Entertaining? Well ... In a country that has been conditioned to respond only to boorish behavior out of the ring (Mayweather) or a kamikaze style in it (Manny Pacquiao), Ward has yet to gain traction. Before there was Mayweather and Pacquiao there was Oscar De La Hoya, before De La Hoya there was Mike Tyson, before Tyson there was Muhammad Ali. Boxing history is littered with standard bearers boasting compelling qualities in the ring or outside it, with many possessing both.
It's why when the subject of the next superstar is brought up, less accomplished fighters like Saul Alvarez and Adrien Broner are mentioned before Ward.
"People were excited to watch me fight," De La Hoya told SI.com. "There was drama, there was action; it was entertaining. You have to have all the ingredients to become a megastar. Andre Ward is a great fighter, a tremendous champion, a tremendous person. But he has to take chances. He has to engage in combinations where the people are going to cheer and scream. He has to engage more. He is just so talented, he makes his opponents look like amateurs. He needs that perfect opponent who stands right in front of him. Have we seen him against that opponent? I don't think so."
Ward has no intention of becoming more like Mayweather. A committed Christian, that's just not his style. Ward is the rare athlete who sees his career as part of a longer journey. He wants to be a broadcaster; last May he interned at Comcast SportsNet in the Bay Area and has served as an analyst for ESPN, HBO and Showtime. He doesn't want unruly antics outside of the ring to haunt him when his career is over.
"I don't want to send mixed messages," Ward said. "I'm not going to knock anyone else, but it's a shame that people expect you to behave a certain way. I never saw Sugar Ray Leonard be anything but a fierce competitor and a warrior. I never saw Sugar Ray Robinson be anything but that either."
Said Hunter, "The public today demands that young African-Americans act a certain way to have a personality. Look at Broner. I don't know what he does, but when you grow up in the 'hood, you see Broners every single day. We call it shucking and jiving. We see it all the time, but for people that haven't seen it, it's exciting to them. Andre is not going to compromise his character to fit that mold."
Ward isn't going to start standing toe-to-toe with opponents, either. His toughness is unquestionable: Last December, Ward dismantled Carl Froch with a broken left hand. And if a war breaks out in the ring, Ward says, "I'm ready for it," but he isn't going to go looking for one, not when he can break the spirit of most of his opponents by out-maneuvering them. Boxing is an unforgiving sport and Ward, for his family, for his future, wants to avoid the type of punishment that too often leads to long-term problems.

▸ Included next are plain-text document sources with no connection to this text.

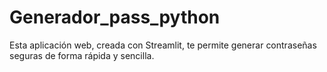 # Generador_pass_python
Esta aplicación web, creada con Streamlit, te permite generar contraseñas seguras de forma rápida y sencilla. 
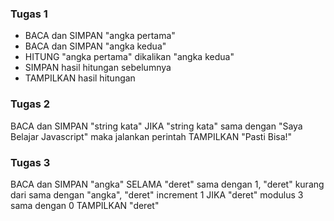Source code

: 
<h3>Tugas 1</h3>
<ul>
<li>BACA dan SIMPAN "angka pertama"</li>
<li>BACA dan SIMPAN "angka kedua"</li>
<li>HITUNG "angka pertama" dikalikan "angka kedua"</li>
<li>SIMPAN hasil hitungan sebelumnya</li>
<li>TAMPILKAN hasil hitungan</li>
</ul>

<h3>Tugas 2</h3>

BACA dan SIMPAN "string kata"
JIKA "string kata" sama dengan "Saya Belajar Javascript" maka jalankan perintah
TAMPILKAN "Pasti Bisa!"


<h3>Tugas 3</h3>

BACA dan SIMPAN "angka"
SELAMA "deret" sama dengan 1, "deret" kurang dari sama dengan "angka", "deret" increment 1
JIKA "deret" modulus 3 sama dengan 0
TAMPILKAN "deret"




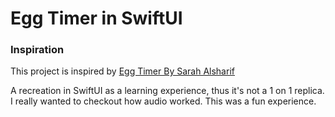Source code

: #  Egg Timer in SwiftUI

### Inspiration
This project is inspired by [Egg Timer By Sarah Alsharif](https://github.com/SarahAlsharif/EggTimer)

A recreation in SwiftUI as a learning experience, thus it's not a 1 on 1 replica.
I really wanted to checkout how audio worked. This was a fun experience.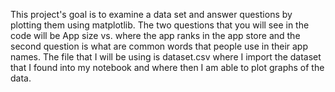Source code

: This project's goal is to examine a data set and answer questions by plotting them using matplotlib. The two questions that you will see in the code will be App size vs. where the app ranks in the app store and the second question is what are common words that people use in their app names. 
The file that I will be using is dataset.csv where I import the dataset that I found into my notebook and where then I am able to plot graphs of the data. 
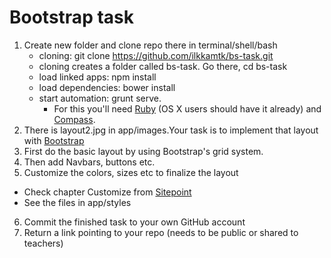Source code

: # Bootstrap task
1. Create new folder and clone repo there in terminal/shell/bash
    * cloning: git clone https://github.com/ilkkamtk/bs-task.git
    * cloning creates a folder called bs-task. Go there, cd bs-task
    * load linked apps: npm install
    * load dependencies: bower install
    * start automation: grunt serve. 
      * For this you'll need [Ruby](http://rubyinstaller.org) (OS X users should have it already) and [Compass](http://compass-style.org/install/).
2. There is layout2.jpg in app/images.Your task is to implement that layout with [Bootstrap](http://www.w3schools.com/bootstrap/)
3. First do the basic layout by using Bootstrap's grid system.
4. Then add Navbars, buttons etc.
5. Customize the colors, sizes etc to finalize the layout
  * Check chapter Customize from [Sitepoint](http://www.sitepoint.com/bootstrap-sass-installation-and-customisation/)
  * See the files in app/styles
6. Commit the finished task to your own GitHub account
7. Return a link pointing to your repo (needs to be public or shared to teachers)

"I've seen the end result of this business," Hunter said. "I know former fighters in their 70's and 80's and let me tell you, each of them has problems as a result of boxing. I've seen a man looking into the air, forgetting where he is, forgetting where the store is. I've seen a man in diapers with no control over his functions. I have seen men who are broke and hungry. When [Ward] walks away, I want him to have all of his faculties intact."
Will those decisions keep Ward from becoming a star? No one knows. HBO is optimistic that the public will gravitate towards Ward, and has thrown its considerable promotional muscle behind him, beginning with Saturday night's fight with Chad Dawson (9:45 p.m., HBO). But privately, network executives have doubts whether Ward will ever become a 500,000 pay-per-view -- the gold standard for PPV success -- attraction.
Ward does believe that as his career continues, his fights will have more exciting finishes. Ward's team has been talking to him about jumping on opportunities when they appear, and Ward says he will look to do just that.
"That's the last piece of my game, becoming a great finisher," Ward said. "You can't teach that. It just comes. Especially against a guy like Chad. He doesn't think it can happen. He just doesn't believe it."
"My time is coming. If I get an opportunity, I'm going to take advantage of it."